8. Die Ausbildungsvergütung eines in der Berufsausbildung stehenden Kindes, das im Haushalt der Eltern oder eines Elternteils wohnt, ist vor ihrer Anrechnung in der Regel um einen ausbildungsbedingten Mehrbedarf von monatlich 90 EUR zu kürzen.
9. In den Bedarfsbeträgen (Anmerkungen 1 und 7) sind keine Beiträge zur Kranken-und Pflegeversicherung und keine Studiengebühren enthalten.

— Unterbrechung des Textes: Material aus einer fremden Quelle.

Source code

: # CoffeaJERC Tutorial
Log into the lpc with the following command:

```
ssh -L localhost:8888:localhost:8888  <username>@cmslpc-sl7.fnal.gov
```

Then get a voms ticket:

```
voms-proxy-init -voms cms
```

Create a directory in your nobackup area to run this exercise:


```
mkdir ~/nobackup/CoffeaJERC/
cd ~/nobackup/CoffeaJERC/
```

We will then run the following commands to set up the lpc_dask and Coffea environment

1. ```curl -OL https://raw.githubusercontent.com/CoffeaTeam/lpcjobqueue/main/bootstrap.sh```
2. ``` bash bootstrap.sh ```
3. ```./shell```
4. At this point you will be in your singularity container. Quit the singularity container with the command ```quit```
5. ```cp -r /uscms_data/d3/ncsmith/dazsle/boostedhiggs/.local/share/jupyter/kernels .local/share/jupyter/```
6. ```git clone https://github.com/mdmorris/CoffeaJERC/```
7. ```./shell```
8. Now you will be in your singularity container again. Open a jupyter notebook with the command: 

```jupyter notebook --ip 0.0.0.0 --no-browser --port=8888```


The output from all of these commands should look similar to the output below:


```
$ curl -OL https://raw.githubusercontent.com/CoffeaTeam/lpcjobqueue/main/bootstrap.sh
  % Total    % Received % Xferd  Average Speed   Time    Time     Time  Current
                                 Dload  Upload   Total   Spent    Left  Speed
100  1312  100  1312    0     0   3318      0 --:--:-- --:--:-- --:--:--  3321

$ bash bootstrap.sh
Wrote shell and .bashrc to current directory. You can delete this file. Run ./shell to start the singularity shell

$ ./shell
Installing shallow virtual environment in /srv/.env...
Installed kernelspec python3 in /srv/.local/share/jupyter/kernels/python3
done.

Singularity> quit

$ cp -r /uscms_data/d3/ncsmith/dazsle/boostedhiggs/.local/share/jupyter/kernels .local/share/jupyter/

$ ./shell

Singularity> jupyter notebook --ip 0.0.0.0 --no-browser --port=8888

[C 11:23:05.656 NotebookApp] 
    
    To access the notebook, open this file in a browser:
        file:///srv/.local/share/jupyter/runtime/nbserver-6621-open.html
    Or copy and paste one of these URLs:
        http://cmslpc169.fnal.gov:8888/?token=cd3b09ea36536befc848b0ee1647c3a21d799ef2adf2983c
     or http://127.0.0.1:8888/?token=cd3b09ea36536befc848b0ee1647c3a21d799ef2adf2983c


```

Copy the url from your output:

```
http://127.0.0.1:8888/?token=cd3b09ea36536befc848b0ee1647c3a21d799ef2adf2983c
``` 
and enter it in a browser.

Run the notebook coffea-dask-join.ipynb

10. Das auf das jeweilige Kind entfallende Kindergeld ist nach § 1612b BGB auf den Tabellenunterhalt (Bedarf) anzurechnen.

B. Ehegattenunterhalt

I. Monatliche Unterhaltsrichtsätze des berechtigten Ehegatten ohne unterhaltsberechtigte Kinder (§§ 1361, 1569, 1578, 1581 BGB):
1. gegen einen erwerbstätigen Unterhaltspflichtigen:
a) wenn der Berechtigte kein Einkommen hat: 3/7 des anrechenbaren Erwerbseinkommens zuzüglich 1/2 der anrechenbaren sonstigen Einkünfte des Pflichtigen, nach oben begrenzt durch den vollen Unterhalt, gemessen an den zu berücksichtigenden ehelichen Verhältnissen;
b) wenn der Berechtigte ebenfalls Einkommen hat: 3/7 der Differenz zwischen den anrechenbaren Erwerbseinkommen der Ehegatten, insgesamt begrenzt durch den vollen ehelichen Bedarf; für sonstige anrechenbare Einkünfte gilt der Halbteilungsgrundsatz;
c) wenn der Berechtigte erwerbstätig ist, obwohl ihn keine Erwerbsobliegenheit trifft: gemäß § 1577 Abs. 2 BGB;
2. gegen einen nicht erwerbstätigen Unterhaltspflichtigen (z.B. Rentner): wie zu 1a, b oder c, jedoch 50%.